The Alaska Native Allotment Act of 1906 granted land ownership rights to individual Alaska Natives. The act, which predated the more comprehensive Alaska Native Claims Settlement Act (ANCSA) of 1971, was an early attempt by the United States government to address land rights for indigenous peoples in Alaska.

== Background ==
Before the Alaska Native Allotment Act, the land rights of Alaska Natives were largely unresolved. The United States had purchased Alaska from Russia in 1867, but for decades afterward, the aboriginal land claims of Alaska's indigenous peoples remained uncertain. As non-Native settlers began to arrive in greater numbers, conflicts over land use and ownership intensified, prompting the need for legislative action.

== Provisions ==

=== Land allocation ===
The law empowered the Secretary of the Interior to allocate land to individual Alaska Natives. Under this provision, eligible individuals could receive up to 160 acre of land. The act stipulated specific conditions for the land to be allotted. It had to be vacant, unappropriated, and unreserved non-mineral land, ensuring that it was available for distribution and did not infringe on existing claims or mineral rights. The land was issued in restricted fee title, a unique form of ownership that limited the allottee's ability to sell or transfer the property without Congressional authorization. This restriction was designed to protect Alaska Natives from losing their land through unfair deals or economic pressures. Additionally, to further safeguard the interests of the allottees, the act exempted these lands from taxation. This tax-exempt status was crucial in ensuring that Alaska Natives could maintain ownership of their allotments without the burden of property taxes, which might have been challenging for many to pay given the subsistence lifestyle common among Alaska Natives at the time.

=== Eligibility ===
To qualify, an applicant had to be an Alaska Native, a term encompassing Indians, Aleuts, and Eskimos. This requirement recognized the act's intent to address land rights specifically for indigenous peoples of Alaska. Age restrictions were also in place, with eligibility limited to those who were at least twenty-one years old or held the status of head of a family. Additionally, the act stipulated that applicants must be residents of Alaska. Perhaps the most significant requirement was the demonstration of land use. Applicants needed to prove "substantially continuous use and occupancy of that land for a period of five years."

=== Land selection ===
Eligible individuals could select one or more parcels of land, totaling up to 160 acres. The land could be chosen in up to four separate parcels to accommodate the traditional subsistence lifestyle of many Alaska Natives.

=== Federal oversight ===
The federal government retained legal title to the land as trustee for the allottee, with the allottee holding beneficial or usufruct title.
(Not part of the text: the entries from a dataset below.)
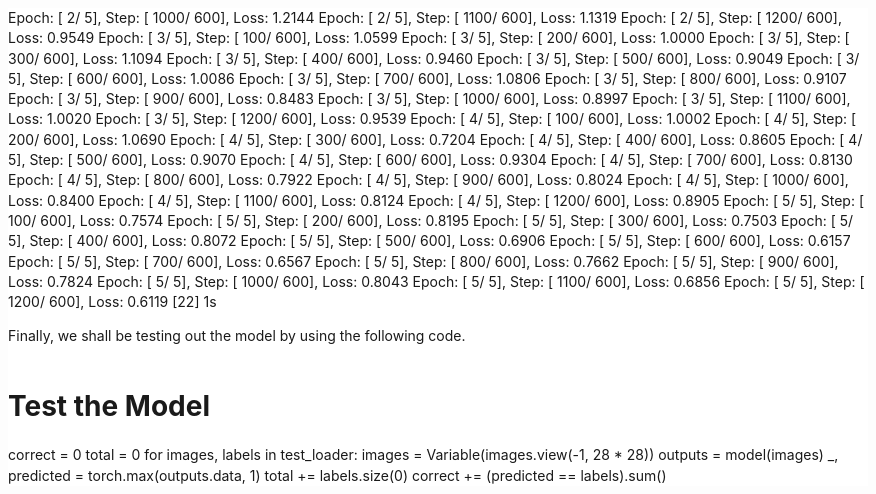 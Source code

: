 Epoch: [ 2/ 5], Step: [ 1000/ 600], Loss: 1.2144
Epoch: [ 2/ 5], Step: [ 1100/ 600], Loss: 1.1319
Epoch: [ 2/ 5], Step: [ 1200/ 600], Loss: 0.9549
Epoch: [ 3/ 5], Step: [ 100/ 600], Loss: 1.0599
Epoch: [ 3/ 5], Step: [ 200/ 600], Loss: 1.0000
Epoch: [ 3/ 5], Step: [ 300/ 600], Loss: 1.1094
Epoch: [ 3/ 5], Step: [ 400/ 600], Loss: 0.9460
Epoch: [ 3/ 5], Step: [ 500/ 600], Loss: 0.9049
Epoch: [ 3/ 5], Step: [ 600/ 600], Loss: 1.0086
Epoch: [ 3/ 5], Step: [ 700/ 600], Loss: 1.0806
Epoch: [ 3/ 5], Step: [ 800/ 600], Loss: 0.9107
Epoch: [ 3/ 5], Step: [ 900/ 600], Loss: 0.8483
Epoch: [ 3/ 5], Step: [ 1000/ 600], Loss: 0.8997
Epoch: [ 3/ 5], Step: [ 1100/ 600], Loss: 1.0020
Epoch: [ 3/ 5], Step: [ 1200/ 600], Loss: 0.9539
Epoch: [ 4/ 5], Step: [ 100/ 600], Loss: 1.0002
Epoch: [ 4/ 5], Step: [ 200/ 600], Loss: 1.0690
Epoch: [ 4/ 5], Step: [ 300/ 600], Loss: 0.7204
Epoch: [ 4/ 5], Step: [ 400/ 600], Loss: 0.8605
Epoch: [ 4/ 5], Step: [ 500/ 600], Loss: 0.9070
Epoch: [ 4/ 5], Step: [ 600/ 600], Loss: 0.9304
Epoch: [ 4/ 5], Step: [ 700/ 600], Loss: 0.8130
Epoch: [ 4/ 5], Step: [ 800/ 600], Loss: 0.7922
Epoch: [ 4/ 5], Step: [ 900/ 600], Loss: 0.8024
Epoch: [ 4/ 5], Step: [ 1000/ 600], Loss: 0.8400
Epoch: [ 4/ 5], Step: [ 1100/ 600], Loss: 0.8124
Epoch: [ 4/ 5], Step: [ 1200/ 600], Loss: 0.8905
Epoch: [ 5/ 5], Step: [ 100/ 600], Loss: 0.7574
Epoch: [ 5/ 5], Step: [ 200/ 600], Loss: 0.8195
Epoch: [ 5/ 5], Step: [ 300/ 600], Loss: 0.7503
Epoch: [ 5/ 5], Step: [ 400/ 600], Loss: 0.8072
Epoch: [ 5/ 5], Step: [ 500/ 600], Loss: 0.6906
Epoch: [ 5/ 5], Step: [ 600/ 600], Loss: 0.6157
Epoch: [ 5/ 5], Step: [ 700/ 600], Loss: 0.6567
Epoch: [ 5/ 5], Step: [ 800/ 600], Loss: 0.7662
Epoch: [ 5/ 5], Step: [ 900/ 600], Loss: 0.7824
Epoch: [ 5/ 5], Step: [ 1000/ 600], Loss: 0.8043
Epoch: [ 5/ 5], Step: [ 1100/ 600], Loss: 0.6856
Epoch: [ 5/ 5], Step: [ 1200/ 600], Loss: 0.6119
[22]
1s




Finally, we shall be testing out the model by using the following code.

# Test the Model 
correct = 0
total = 0
for images, labels in test_loader: 
    images = Variable(images.view(-1, 28 * 28)) 
    outputs = model(images) 
    _, predicted = torch.max(outputs.data, 1) 
    total += labels.size(0) 
    correct += (predicted == labels).sum()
=== Restrictions on alienation ===
The allotments were issued with restrictions on alienation, meaning they could not be sold, leased, or otherwise encumbered without approval from the Bureau of Indian Affairs.

=== Mineral rights ===
The act specified that no mineral rights could pass to Alaska Native applicants, reserving these rights for the federal government.

== Application process ==
The application process required applicants to provide evidence of use and occupancy of the land. This often involved creating hand-drawn maps or tracings of quadrangle maps to locate the property in question, as much of Alaska was unsurveyed at the time.